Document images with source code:
- - - - - - -

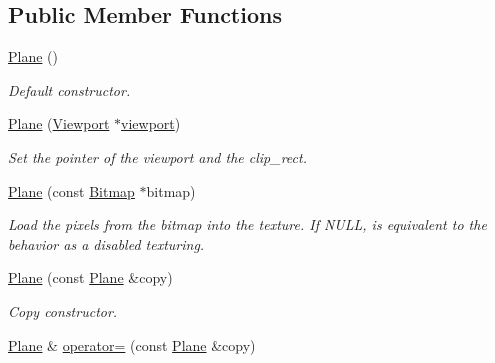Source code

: \subsection*{Public Member Functions}
\begin{DoxyCompactItemize}
\item 
\hypertarget{class_f2_c_1_1_plane_ae964dce807d325a229b2b0483d04bac0}{
\hyperlink{class_f2_c_1_1_plane_ae964dce807d325a229b2b0483d04bac0}{Plane} ()}
\label{class_f2_c_1_1_plane_ae964dce807d325a229b2b0483d04bac0}

\begin{DoxyCompactList}\small\item\em Default constructor. \item\end{DoxyCompactList}\item 
\hyperlink{class_f2_c_1_1_plane_a257596b463548284ec5699e5290b4a9d}{Plane} (\hyperlink{class_f2_c_1_1_viewport}{Viewport} $\ast$\hyperlink{class_f2_c_1_1_plane_a755aaa0644174adc1574d04a1378c22f}{viewport})
\begin{DoxyCompactList}\small\item\em Set the pointer of the viewport and the clip\_\-rect. \item\end{DoxyCompactList}\item 
\hyperlink{class_f2_c_1_1_plane_a2d6c6add986f779ce1879a4ac4ad5458}{Plane} (const \hyperlink{class_f2_c_1_1_bitmap}{Bitmap} $\ast$bitmap)
\begin{DoxyCompactList}\small\item\em Load the pixels from the bitmap into the texture. If NULL, is equivalent to the behavior as a disabled texturing. \item\end{DoxyCompactList}\item 
\hypertarget{class_f2_c_1_1_plane_a6d692311afad34bbd0407ecffa8fda6e}{
\hyperlink{class_f2_c_1_1_plane_a6d692311afad34bbd0407ecffa8fda6e}{Plane} (const \hyperlink{class_f2_c_1_1_plane}{Plane} \&copy)}
\label{class_f2_c_1_1_plane_a6d692311afad34bbd0407ecffa8fda6e}

\begin{DoxyCompactList}\small\item\em Copy constructor. \item\end{DoxyCompactList}\item 
\hypertarget{class_f2_c_1_1_plane_afb63aaf92522d735b7614d2ccbda4e99}{
\hyperlink{class_f2_c_1_1_plane}{Plane} \& \hyperlink{class_f2_c_1_1_plane_afb63aaf92522d735b7614d2ccbda4e99}{operator=} (const \hyperlink{class_f2_c_1_1_plane}{Plane} \&copy)}
\label{class_f2_c_1_1_plane_afb63aaf92522d735b7614d2ccbda4e99}


\end{DoxyCompactItemize}
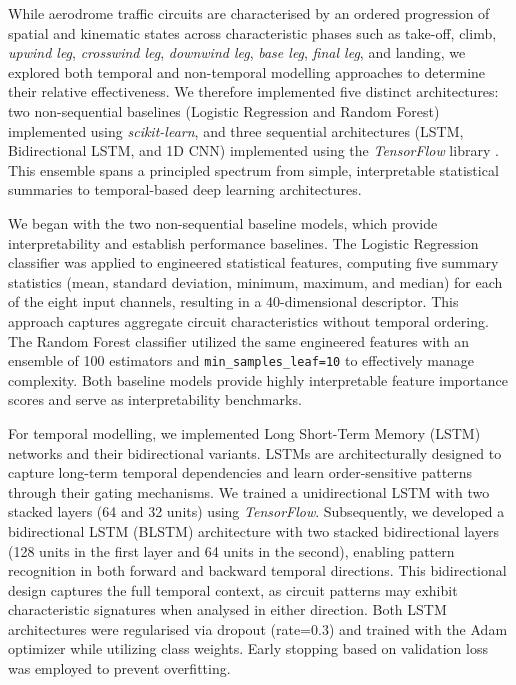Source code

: \documentclass[
  manuscript=proceedings,  %
  layout=preprint,         %
  year=2025,
  volume=x,
]{extra/joas}
\begin{document}
While aerodrome traffic circuits are characterised by an ordered progression of spatial and kinematic states across characteristic phases such as take-off, climb, \textit{upwind leg}, \textit{crosswind leg}, \textit{downwind leg}, \textit{base leg}, \textit{final leg}, and landing, we explored both temporal and non-temporal modelling approaches to determine their relative effectiveness. We therefore implemented five distinct architectures: two non-sequential baselines (Logistic Regression and Random Forest) implemented using \textit{scikit-learn}, and three sequential architectures (LSTM, Bidirectional LSTM, and 1D CNN) implemented using the \textit{TensorFlow} library \cite{tensorflow2015-whitepaper}. This ensemble spans a principled spectrum from simple, interpretable statistical summaries to temporal-based deep learning architectures.

We began with the two non-sequential baseline models, which provide interpretability and establish performance baselines. The Logistic Regression classifier was applied to engineered statistical features, computing five summary statistics (mean, standard deviation, minimum, maximum, and median) for each of the eight input channels, resulting in a 40-dimensional descriptor. This approach captures aggregate circuit characteristics without temporal ordering. The Random Forest classifier utilized the same engineered features with an ensemble of 100 estimators and \texttt{min\_samples\_leaf=10} to effectively manage complexity. Both baseline models provide highly interpretable feature importance scores and serve as interpretability benchmarks.

For temporal modelling, we implemented Long Short-Term Memory (LSTM) networks and their bidirectional variants. LSTMs are architecturally designed to capture long-term temporal dependencies and learn order-sensitive patterns through their gating mechanisms. We trained a unidirectional LSTM with two stacked layers (64 and 32 units) using \textit{TensorFlow}. Subsequently, we developed a bidirectional LSTM (BLSTM) architecture with two stacked bidirectional layers (128 units in the first layer and 64 units in the second), enabling pattern recognition in both forward and backward temporal directions. This bidirectional design captures the full temporal context, as circuit patterns may exhibit characteristic signatures when analysed in either direction. Both LSTM architectures were regularised via dropout (rate=0.3) and trained with the Adam optimizer while utilizing class weights. Early stopping based on validation loss was employed to prevent overfitting.
\end{document}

- - - - - - -

* [YOUR ASSIGNMENT]: When you find a line in the records that contains the word "constructor", copy it.

* [TASK ANSWER]:
\begin{DoxyCompactList}\small\item\em Default constructor. \item\end{DoxyCompactList}\item 
\begin{DoxyCompactList}\small\item\em Copy constructor. \item\end{DoxyCompactList}\item 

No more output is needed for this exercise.